Recent advancements in large language models (LLMs) have propelled the sphere forward in interpreting and executing instructions. Despite these strides, LLMs still grapple with errors in recalling and composing world knowledge, resulting in inaccuracies in responses. To handle this, the mixing of auxiliary tools, similar to using search engines like google or calculators during inference, has been proposed to boost reasoning.

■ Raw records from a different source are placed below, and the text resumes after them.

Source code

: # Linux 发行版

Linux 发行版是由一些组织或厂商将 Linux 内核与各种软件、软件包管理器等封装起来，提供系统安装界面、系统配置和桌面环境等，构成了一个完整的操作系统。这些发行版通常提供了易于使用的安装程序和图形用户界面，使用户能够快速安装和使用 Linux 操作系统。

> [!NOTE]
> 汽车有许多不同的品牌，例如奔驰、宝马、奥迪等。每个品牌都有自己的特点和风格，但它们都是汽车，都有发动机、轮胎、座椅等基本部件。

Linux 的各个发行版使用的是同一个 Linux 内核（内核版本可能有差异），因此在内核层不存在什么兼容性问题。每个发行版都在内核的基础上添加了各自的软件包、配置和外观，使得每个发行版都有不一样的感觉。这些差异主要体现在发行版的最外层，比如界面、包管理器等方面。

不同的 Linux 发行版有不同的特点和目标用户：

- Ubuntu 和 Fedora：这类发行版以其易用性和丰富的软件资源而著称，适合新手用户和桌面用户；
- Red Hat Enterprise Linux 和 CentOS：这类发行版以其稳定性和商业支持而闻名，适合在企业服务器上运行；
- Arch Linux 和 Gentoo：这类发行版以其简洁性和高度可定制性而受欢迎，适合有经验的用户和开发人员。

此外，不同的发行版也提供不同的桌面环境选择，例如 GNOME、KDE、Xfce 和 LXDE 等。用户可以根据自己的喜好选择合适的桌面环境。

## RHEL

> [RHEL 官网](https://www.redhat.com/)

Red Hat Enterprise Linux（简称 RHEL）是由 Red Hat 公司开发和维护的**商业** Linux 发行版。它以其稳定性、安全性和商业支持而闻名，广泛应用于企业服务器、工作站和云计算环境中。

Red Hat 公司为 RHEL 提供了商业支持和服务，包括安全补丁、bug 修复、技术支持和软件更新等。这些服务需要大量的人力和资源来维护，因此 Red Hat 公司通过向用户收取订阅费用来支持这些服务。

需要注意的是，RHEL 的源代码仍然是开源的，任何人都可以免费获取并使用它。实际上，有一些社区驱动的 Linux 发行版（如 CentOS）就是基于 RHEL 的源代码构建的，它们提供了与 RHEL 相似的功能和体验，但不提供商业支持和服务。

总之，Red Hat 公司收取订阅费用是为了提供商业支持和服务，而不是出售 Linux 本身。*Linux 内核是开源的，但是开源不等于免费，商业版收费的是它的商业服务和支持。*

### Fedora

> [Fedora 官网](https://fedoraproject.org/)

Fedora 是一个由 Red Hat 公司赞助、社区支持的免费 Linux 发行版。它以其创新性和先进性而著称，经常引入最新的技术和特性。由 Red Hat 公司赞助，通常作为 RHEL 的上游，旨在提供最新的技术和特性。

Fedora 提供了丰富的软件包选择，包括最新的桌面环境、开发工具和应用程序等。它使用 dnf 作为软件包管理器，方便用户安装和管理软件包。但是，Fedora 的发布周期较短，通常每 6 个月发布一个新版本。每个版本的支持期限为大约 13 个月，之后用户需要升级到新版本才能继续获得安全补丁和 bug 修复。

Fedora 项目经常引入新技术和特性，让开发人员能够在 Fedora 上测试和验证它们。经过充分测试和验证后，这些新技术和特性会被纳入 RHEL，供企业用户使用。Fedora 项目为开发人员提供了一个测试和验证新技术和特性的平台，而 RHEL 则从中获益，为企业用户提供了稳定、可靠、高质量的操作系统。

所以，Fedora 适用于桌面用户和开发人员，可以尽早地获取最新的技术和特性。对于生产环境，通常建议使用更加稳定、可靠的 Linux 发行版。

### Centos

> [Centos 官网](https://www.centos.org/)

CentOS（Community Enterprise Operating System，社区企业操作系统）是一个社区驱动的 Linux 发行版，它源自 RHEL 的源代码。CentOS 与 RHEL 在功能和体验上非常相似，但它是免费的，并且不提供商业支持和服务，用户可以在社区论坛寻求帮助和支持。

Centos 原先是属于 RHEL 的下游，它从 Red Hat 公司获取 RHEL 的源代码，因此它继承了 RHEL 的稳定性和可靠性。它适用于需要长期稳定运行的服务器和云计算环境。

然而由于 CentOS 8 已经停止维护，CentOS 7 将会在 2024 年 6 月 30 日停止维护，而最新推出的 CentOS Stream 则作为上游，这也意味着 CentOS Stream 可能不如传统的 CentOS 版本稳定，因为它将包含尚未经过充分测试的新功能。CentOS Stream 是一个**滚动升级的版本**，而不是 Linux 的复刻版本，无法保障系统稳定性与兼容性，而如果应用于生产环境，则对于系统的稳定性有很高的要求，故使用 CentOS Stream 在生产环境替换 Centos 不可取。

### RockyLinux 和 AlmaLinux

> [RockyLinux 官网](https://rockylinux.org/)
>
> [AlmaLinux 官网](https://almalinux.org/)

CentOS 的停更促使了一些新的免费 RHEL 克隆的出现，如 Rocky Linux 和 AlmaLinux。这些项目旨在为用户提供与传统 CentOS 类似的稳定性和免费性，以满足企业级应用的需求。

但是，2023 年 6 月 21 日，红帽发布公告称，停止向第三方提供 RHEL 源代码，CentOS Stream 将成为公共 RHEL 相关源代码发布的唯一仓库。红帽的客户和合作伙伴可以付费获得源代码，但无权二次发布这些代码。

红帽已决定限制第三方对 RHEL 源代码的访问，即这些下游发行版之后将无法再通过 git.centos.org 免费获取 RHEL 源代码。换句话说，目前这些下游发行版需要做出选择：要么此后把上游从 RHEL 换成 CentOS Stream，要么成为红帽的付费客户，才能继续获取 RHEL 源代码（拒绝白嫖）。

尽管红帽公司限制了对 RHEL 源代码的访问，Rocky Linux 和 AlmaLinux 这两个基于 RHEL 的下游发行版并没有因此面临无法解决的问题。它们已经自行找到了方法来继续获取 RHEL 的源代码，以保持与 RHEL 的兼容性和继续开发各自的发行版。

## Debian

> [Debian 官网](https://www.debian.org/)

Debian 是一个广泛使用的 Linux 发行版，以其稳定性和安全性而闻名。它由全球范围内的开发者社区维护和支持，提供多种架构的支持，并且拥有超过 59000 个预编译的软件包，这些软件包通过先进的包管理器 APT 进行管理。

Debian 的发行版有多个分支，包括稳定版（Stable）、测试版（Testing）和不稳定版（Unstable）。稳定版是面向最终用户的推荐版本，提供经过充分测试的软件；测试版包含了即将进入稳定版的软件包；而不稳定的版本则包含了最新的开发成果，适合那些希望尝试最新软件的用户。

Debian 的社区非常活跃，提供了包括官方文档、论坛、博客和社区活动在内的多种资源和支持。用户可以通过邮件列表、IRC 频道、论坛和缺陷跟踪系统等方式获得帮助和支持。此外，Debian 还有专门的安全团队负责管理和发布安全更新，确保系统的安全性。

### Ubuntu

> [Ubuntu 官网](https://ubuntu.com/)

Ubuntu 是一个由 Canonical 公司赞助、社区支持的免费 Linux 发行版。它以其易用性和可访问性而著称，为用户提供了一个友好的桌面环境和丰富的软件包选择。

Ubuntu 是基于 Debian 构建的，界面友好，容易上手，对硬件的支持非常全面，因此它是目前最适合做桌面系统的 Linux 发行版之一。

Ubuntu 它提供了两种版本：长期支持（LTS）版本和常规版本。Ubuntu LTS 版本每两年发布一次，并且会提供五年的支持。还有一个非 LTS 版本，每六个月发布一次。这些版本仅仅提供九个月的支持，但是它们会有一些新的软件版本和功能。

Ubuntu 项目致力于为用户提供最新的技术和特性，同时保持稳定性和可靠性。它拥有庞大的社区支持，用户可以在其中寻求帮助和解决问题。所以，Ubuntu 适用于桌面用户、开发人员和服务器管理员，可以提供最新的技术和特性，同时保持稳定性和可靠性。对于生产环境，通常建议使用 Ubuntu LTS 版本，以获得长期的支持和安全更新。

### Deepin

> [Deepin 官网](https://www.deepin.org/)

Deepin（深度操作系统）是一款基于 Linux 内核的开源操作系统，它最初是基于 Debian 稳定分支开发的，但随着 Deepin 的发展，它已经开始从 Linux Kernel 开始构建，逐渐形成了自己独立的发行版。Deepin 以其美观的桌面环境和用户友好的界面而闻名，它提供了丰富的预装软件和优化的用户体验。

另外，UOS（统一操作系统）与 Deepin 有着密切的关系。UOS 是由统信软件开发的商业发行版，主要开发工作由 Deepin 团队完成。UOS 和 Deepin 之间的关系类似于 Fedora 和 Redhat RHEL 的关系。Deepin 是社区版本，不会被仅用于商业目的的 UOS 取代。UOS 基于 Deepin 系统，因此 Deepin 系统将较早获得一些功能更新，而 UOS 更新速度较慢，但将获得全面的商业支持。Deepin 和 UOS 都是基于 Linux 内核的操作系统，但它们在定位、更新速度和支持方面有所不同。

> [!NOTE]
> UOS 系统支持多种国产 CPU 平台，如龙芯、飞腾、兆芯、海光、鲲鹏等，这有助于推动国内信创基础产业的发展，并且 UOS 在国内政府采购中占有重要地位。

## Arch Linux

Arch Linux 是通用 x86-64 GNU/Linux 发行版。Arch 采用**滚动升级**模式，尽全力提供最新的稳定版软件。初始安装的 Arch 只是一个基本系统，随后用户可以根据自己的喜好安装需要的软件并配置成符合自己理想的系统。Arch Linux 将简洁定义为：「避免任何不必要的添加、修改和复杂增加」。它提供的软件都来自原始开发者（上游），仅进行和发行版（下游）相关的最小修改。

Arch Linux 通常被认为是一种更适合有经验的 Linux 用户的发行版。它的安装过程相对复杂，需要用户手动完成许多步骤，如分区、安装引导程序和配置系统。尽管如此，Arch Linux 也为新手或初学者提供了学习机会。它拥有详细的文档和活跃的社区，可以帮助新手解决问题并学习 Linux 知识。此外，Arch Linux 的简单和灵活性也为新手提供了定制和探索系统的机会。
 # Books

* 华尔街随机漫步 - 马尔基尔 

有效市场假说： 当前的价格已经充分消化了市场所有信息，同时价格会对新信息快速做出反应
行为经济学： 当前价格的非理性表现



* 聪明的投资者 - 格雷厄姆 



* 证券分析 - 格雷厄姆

Nonetheless, existing tool-augmented LLMs face challenges in efficiently leveraging tools for multi-step reasoning, particularly in handling interleaved tool calls and minimizing inference waiting times.
In response to those challenges, this research from EPFL and Meta introduces the Chain-of-Abstraction (CoA) reasoning method, a sturdy and efficient approach for LLMs to perform multi-step reasoning with tools. The core idea is illustrated in Figure 1, where LLMs are fine-tuned to create reasoning chains with abstract placeholders (e.g., y1, y2, y3). Subsequently, these placeholders are replaced with specific knowledge obtained from external tools, similar to calculators or web search engines like google, grounding the ultimate answer generations.
Furthermore, unlike prior methods where LLM decoding and API calls are interleaved, CoA reasoning promotes effective planning by encouraging LLMs to interconnect multiple tool calls and adopt more feasible reasoning strategies. The abstract chain of reasoning allows LLMs to deal with general and holistic reasoning strategies without generating instance-specific knowledge for the model’s parameters. Notably, the decoupling of general reasoning and domain-specific knowledge enables parallel processing, where LLMs can generate the subsequent abstract chain while tools fill the present chain, thus speeding up the general inference process.
To coach LLMs for CoA reasoning, the authors construct fine-tuning data by repurposing existing open-source question-answering datasets (Cobbe et al., 2021; Miao et al., 2020; Yang et al., 2018). LLaMa-70B is prompted to re-write answers as abstract chains, replacing specific operations with abstract placeholders. The resulting CoA traces are validated using domain-specialized tools to make sure accuracy.
The CoA method is evaluated in two domains: mathematical reasoning and Wikipedia query answering (Wiki QA). For mathematical reasoning, LLMs are trained on CoA data constructed by re-writing the GSM8K (Cobbe et al., 2021) training set. CoA outperforms few-shot and regular fine-tuning baselines on each in-distribution and out-of-distribution datasets, showcasing its effectiveness in multi-step reasoning tasks. The CoA method also demonstrates superior performance in comparison with the Toolformer baseline.
Within the Wiki QA domain, HotpotQA (Yang et al., 2018) is utilized to construct fine-tuning CoA data. CoA surpasses baselines, including Toolformer, and achieves remarkable generalization ability on diverse question-answering datasets (WebQuestions, NaturalQuestions, TriviaQA). Domain tools, similar to a Wikipedia search engine and named-entity recognition toolkit, further enhance the performance of CoA.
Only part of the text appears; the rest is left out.